Convergence of the two-dimensional dynamic Ising-Kac model to Φ⁴₂

The Ising-Kac model is a variant of the ferromagnetic Ising model in which each spin variable interacts with all spins in a neighbourhood of radius $\gamma^{-1}$ for $\gamma \ll 1$ around its base point. We study the Glauber dynamics for this model on a discrete two-dimensional torus $\mathbb{Z}^2/ (2N+1)\mathbb{Z}^2$, for a system size $N \gg \gamma^{-1}$ and for an inverse temperature close to the critical value of the mean field model. We show that the suitably rescaled coarse-grained spin field converges in distribution to the solution of a non-linear stochastic partial differential equation.
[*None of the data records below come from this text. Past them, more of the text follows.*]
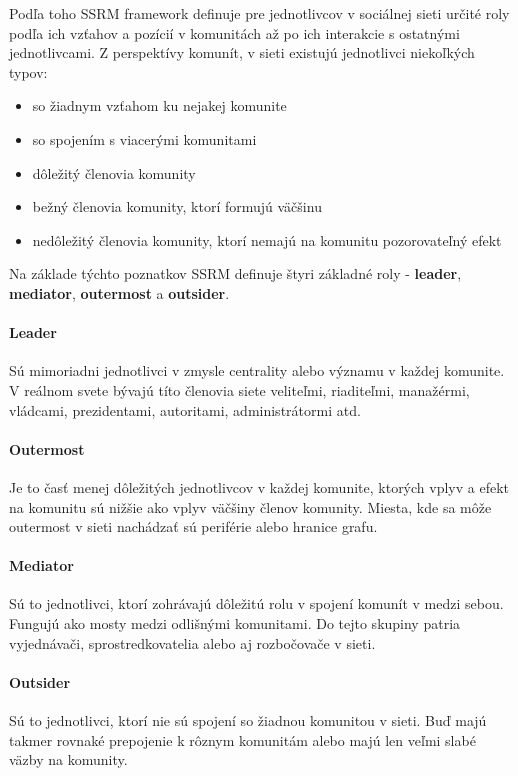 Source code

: \documentclass[slovak,master,public,dept460,male,cpdeclaration,oneside]{diploma}
\begin{document}
Podľa toho SSRM framework definuje pre jednotlivcov v sociálnej sieti určité roly podľa ich vzťahov a pozícií v komunitách až po ich interakcie s ostatnými jednotlivcami. Z perspektívy komunít, v sieti existujú jednotlivci niekoľkých typov:

\begin{itemize}
\item so žiadnym vzťahom ku nejakej komunite
\item so spojením s viacerými komunitami
\item dôležitý členovia komunity
\item bežný členovia komunity, ktorí formujú väčšinu
\item nedôležitý členovia komunity, ktorí nemajú na komunitu pozorovateľný efekt
\end{itemize} 


Na základe týchto poznatkov SSRM definuje štyri základné roly - \textbf{leader}, \textbf{mediator}, \textbf{outermost} a \textbf{outsider}.

\paragraph{Leader}
\hfill \break
Sú mimoriadni jednotlivci v zmysle centrality alebo významu v každej komunite. V reálnom svete bývajú títo členovia siete veliteľmi, riaditeľmi, manažérmi,  vládcami, prezidentami, autoritami, administrátormi atd.

\paragraph{Outermost}
\hfill \break
Je to časť menej dôležitých jednotlivcov v každej komunite, ktorých vplyv a efekt na komunitu sú nižšie ako vplyv väčšiny členov komunity. Miesta, kde sa môže outermost v sieti nachádzať sú periférie alebo hranice grafu.

\paragraph{Mediator}
\hfill \break
Sú to jednotlivci, ktorí zohrávajú dôležitú rolu v spojení komunít v medzi sebou. Fungujú ako mosty medzi odlišnými komunitami. Do tejto skupiny patria vyjednávači, sprostredkovatelia alebo aj rozbočovače v sieti. 

\paragraph{Outsider}
\hfill \break
Sú to jednotlivci, ktorí nie sú spojení so žiadnou komunitou v sieti. Buď majú takmer rovnaké prepojenie k rôznym komunitám alebo majú len veľmi slabé väzby na komunity.
\end{document}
This equation is the dynamic version of the $\Phi^4_2$ quantum field theory, which is formally given by a reaction diffusion equation driven by an additive space-time white noise. It is well-known that in two spatial dimensions, such equations are distribution valued and a Wick renormalisation has to be performed in order to define the non-linear term. Formally, this renormalisation corresponds to adding an infinite mass term to the equation. We show that this need for renormalisation for the limiting equation is reflected in the discrete system by a shift of the critical temperature away from its mean field value.